» SUPPLIED DATA
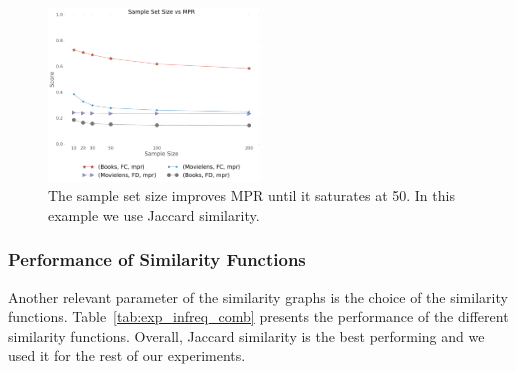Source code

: \begin{figure}[t]
\includegraphics[width=0.5\textwidth]{reference_size_vs_MPR.pdf}
\caption[]{The sample set size improves MPR until it saturates at 50. In this example we use Jaccard similarity.}
\label{fig:samples_mpr}
\end{figure}

\subsubsection{Performance of Similarity Functions} 
Another relevant parameter of the similarity graphs is the choice of the similarity functions. Table~\ref{tab:exp_infreq_comb} presents the performance of the different similarity functions. Overall, Jaccard similarity is the best performing and we used it for the rest of our experiments.

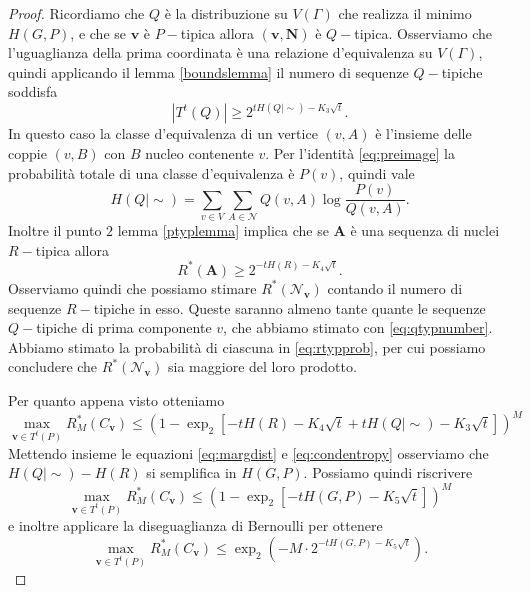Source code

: \begin{proof}
	Ricordiamo che \(Q\) è la distribuzione su \(V(\Gamma)\) che realizza il minimo \(H(G,P)\), e che se \(\mathbf{v}\) è \(P-\)tipica allora \((\mathbf{v}, \mathbf{N})\) è \(Q-\)tipica. Osserviamo che l'uguaglianza della prima coordinata è una relazione d'equivalenza su \(V(\Gamma)\), quindi applicando il lemma \ref{boundslemma} il numero di sequenze \(Q-\)tipiche soddisfa 
	\begin{equation}
		\label{eq:qtypnumber} \left\vert T^{t}(Q)\right\vert \ge 2^{tH(Q\mid\sim)-K_{3}\sqrt{t}}. 
	\end{equation}
	In questo caso la classe d'equivalenza di un vertice \((v,A)\) è l'insieme delle coppie \((v,B)\) con \(B\) nucleo contenente \(v\). Per l'identità \eqref{eq:preimage} la probabilità totale di una classe d'equivalenza è \(P(v)\), quindi vale 
	\begin{equation}
		\label{eq:condentropy} H(Q\mid\sim)=\sum_{v\in V} \sum_{A\in \mathcal{N}} Q(v,A)\log{\frac{P(v)}{Q(v,A)}}. 
	\end{equation}
	Inoltre il punto \(2\) lemma \ref{ptyplemma} implica che se \(\mathbf{A}\) è una sequenza di nuclei \(R-\)tipica allora 
	\begin{equation}
		\label{eq:rtypprob} R^{*}(\mathbf{A})\ge 2^{-tH(R)-K_{4}\sqrt{t}}. 
	\end{equation}
	Osserviamo quindi che possiamo stimare \(R^{*}(\mathcal{N}_{\mathbf{v}})\) contando il numero di sequenze \(R-\)tipiche in esso. Queste saranno almeno tante quante le sequenze \(Q-\)tipiche di prima componente \(v\), che abbiamo stimato con \eqref{eq:qtypnumber}. Abbiamo stimato la probabilità di ciascuna in \eqref{eq:rtypprob}, per cui possiamo concludere che \(R^{*}(\mathcal{N}_{\mathbf{v}})\) sia maggiore del loro prodotto.
	
	Per quanto appena visto otteniamo 
	\begin{equation}
		\max_{\mathbf{v}\in T^t(P)} R_{M}^{*}(C_{\mathbf{v}})\le \left(1- \exp_{2}{\left[-tH(R) - K_{4}\sqrt{t} + tH(Q\mid\sim) - K_{3}\sqrt{t}\right]}\right)^{M} 
	\end{equation}
	Mettendo insieme le equazioni \eqref{eq:margdist} e \eqref{eq:condentropy} osserviamo che \(H(Q\mid\sim) - H(R)\) si semplifica in \(H(G,P)\). Possiamo quindi riscrivere
	\[\max_{\mathbf{v}\in T^t(P)} R_{M}^{*}(C_{\mathbf{v}})\le \left(1- \exp_{2}{\left[-tH(G,P) - K_{5}\sqrt{t}\right]}\right)^{M}\]
	e inoltre applicare la diseguaglianza di Bernoulli per ottenere
	\[\max_{\mathbf{v}\in T^t(P)} R_{M}^{*}(C_{\mathbf{v}})\le \exp_{2}\left(-M\cdot 2^{-tH(G,P) - K_{5}\sqrt{t}}\right).\]
	

\end{proof}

» ACTION ITEM
Copy out each line of the material that holds the word "label".

» FINISHED EXERCISE
\label{fig:samples_mpr}
		\label{eq:qtypnumber} \left\vert T^{t}(Q)\right\vert \ge 2^{tH(Q\mid\sim)-K_{3}\sqrt{t}}. 
		\label{eq:condentropy} H(Q\mid\sim)=\sum_{v\in V} \sum_{A\in \mathcal{N}} Q(v,A)\log{\frac{P(v)}{Q(v,A)}}. 
		\label{eq:rtypprob} R^{*}(\mathbf{A})\ge 2^{-tH(R)-K_{4}\sqrt{t}}. 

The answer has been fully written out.